Other mountain-top trips we've especially enjoyed are in Switzerland - the Titlis nr Engelberg, with its remarkable revolving cable car, and the Jungfraujoch, accessible by rack railway; and the Brienzer Rothorn, also rack railway. Memorable excursions, pricey maybe, but can you put a price on such splendour?


----------



## discusa (Feb 24, 2010)

It's probably worth mentioning that it will be much quieter in the afternoon as the lift is generally very busy in the morning with skiers planning to ski the Valley Blanche.


----------



## peejay (May 10, 2005)

Mandy, theres a massive aire at Chamonix, its €10 for what is effectively just a big car park but there is a little wildcamping spot near the entrance that is a lot better, see my review in the database entry....

http://www.motorhomefacts.com/modules.php?name=Campsites&op=display_results&csid=864

Pete


----------



## Hezbez (Feb 7, 2009)

peejay said:


> Mandy, theres a massive aire at Chamonix, its €10 for what is effectively just a big car park but there is a little wildcamping spot near the entrance that is a lot better, see my review in the database entry....
> 
> http://www.motorhomefacts.com/modules.php?name=Campsites&op=display_results&csid=864
> 
> Pete


Just to let you know the wildcamping spot to the right of the entrance to the aire is now chained off and you cannot get in it.
The carpark/aire pricelist has now removed the 24hr price option and their website says that campers can no longer overnight in the aire (there were about 10 vans in it during the day when we passed);

_Quote from the website: ....For the Aiguille du Midi the best place to park is the Grépon open air car park (700 places).

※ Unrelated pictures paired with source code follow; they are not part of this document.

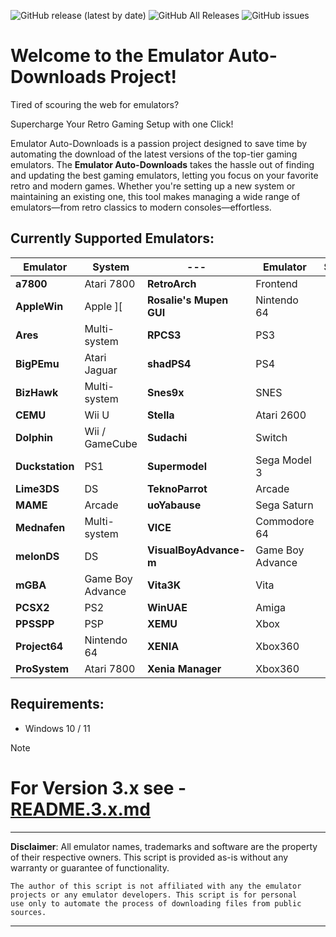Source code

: ![GitHub release (latest by date)](https://img.shields.io/github/v/release/dbalcar/Emulator-Auto-downloads)
![GitHub All Releases](https://img.shields.io/github/downloads/dbalcar/Emulator-Auto-downloads/total)
![GitHub issues](https://img.shields.io/github/issues/dbalcar/Emulator-Auto-downloads)


# Welcome to the Emulator Auto-Downloads Project! #

Tired of scouring the web for emulators? 

Supercharge Your Retro Gaming Setup with one Click!

Emulator Auto-Downloads is a passion project designed to save time by automating the download of the latest versions of the top-tier gaming emulators. The **Emulator Auto-Downloads** takes the hassle out of finding and updating the best gaming emulators, letting you focus on your favorite retro and modern games. Whether you're setting up a new system or maintaining an existing one, this tool makes managing a wide range of emulators—from retro classics to modern consoles—effortless.

## Currently Supported Emulators: ##

| **Emulator**           | **System**          | --- | **Emulator**           | **System**          |
|------------------------|---------------------|-----|------------------------|---------------------|
| **a7800** | Atari 7800  | **RetroArch** | Frontend |
| **AppleWin** | Apple ][ | **Rosalie's Mupen GUI** | Nintendo 64 |
| **Ares** | Multi-system | **RPCS3** | PS3         |
| **BigPEmu** | Atari Jaguar | **shadPS4** | PS4       |
| **BizHawk** | Multi-system | **Snes9x** | SNES       |
| **CEMU** | Wii U        | **Stella** | Atari 2600 |
| **Dolphin** | Wii / GameCube | **Sudachi** | Switch    |
| **Duckstation** | PS1   | **Supermodel** | Sega Model 3 |
| **Lime3DS** | DS        | **TeknoParrot** | Arcade |
| **MAME** | Arcade       | **uoYabause** | Sega Saturn |
| **Mednafen** | Multi-system | **VICE** | Commodore 64 |
| **melonDS** | DS        | **VisualBoyAdvance-m** | Game Boy Advance |
| **mGBA** | Game Boy Advance | **Vita3K** | Vita       |
| **PCSX2** | PS2         | **WinUAE** | Amiga      |
| **PPSSPP** | PSP        | **XEMU** | Xbox         |
| **Project64** | Nintendo 64 | **XENIA** | Xbox360     |
| **ProSystem** | Atari 7800 | **Xenia Manager** | Xbox360 |

<!-- Updated at 2024-11-30 20:23:53.412432 -->
## Requirements:
- Windows 10 / 11

> [!NOTE]
> # For Version 3.x see - [README.3.x.md](README.3.x.md) #

---
**Disclaimer**: All emulator names, trademarks and software are the property of their respective owners. This script is provided as-is without any warranty or guarantee of functionality.

    The author of this script is not affiliated with any the emulator projects or any emulator developers. This script is for personal 
    use only to automate the process of downloading files from public sources.
---




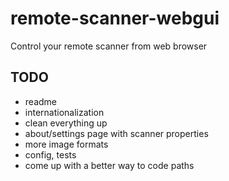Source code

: # remote-scanner-webgui
Control your remote scanner from web browser

## TODO
* readme
* internationalization
* clean everything up
* about/settings page with scanner properties
* more image formats
* config, tests
* come up with a better way to code paths
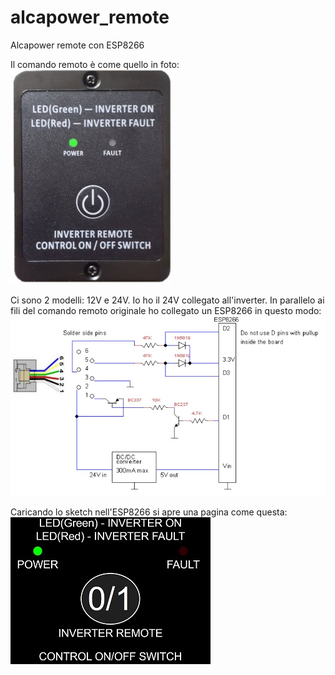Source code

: # alcapower_remote
Alcapower remote con ESP8266

Il comando remoto è come quello in foto:
![Screenshot](inverter_1_0.jpg)

Ci sono 2 modelli: 12V e 24V. Io ho il 24V collegato all'inverter.
In parallelo ai fili del comando remoto originale ho collegato un ESP8266 in questo modo:
![Screenshot](schematic.jpg)

Caricando lo sketch nell'ESP8266 si apre una pagina come questa:
![Screenshot](webapp.jpg)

Parking is free here for the first 30 minutes and then: 1 hr €0.50, 2hrs €1, 3 hrs €1.50 and then €0.50 for each additional hour. You can park for 10-15hrs for €5 and 16-24hrs costs €10. Camper vans are no longer allowed to overnight in this car park. If you are travelling here with a camper van you can park up (short term) in some of the free outdoor car parks mentioned at the top. There is also a beautiful spot by Lac des Gaillands but it is not possible to hook up in any of these places. For full access to power and washing facilities, it is best to book into one of the many camp sites in the valley._
http://www.chamonet.com/travel/chamonix-transport-and-parking.htm

Les 2 Glaciers campsite at 15 Euros per night is a good alternative - very pretty surroundings and a short bus ride to the cable car. Free bus pass available when you book into the campsite.


----------



## teemyob (Nov 22, 2005)

*Heading*

Thinking of heading this way if the weather improves.

Any other campsite/aire suggestions please?

TM


----------



## teemyob (Nov 22, 2005)

*shut*

And it is closed!


----------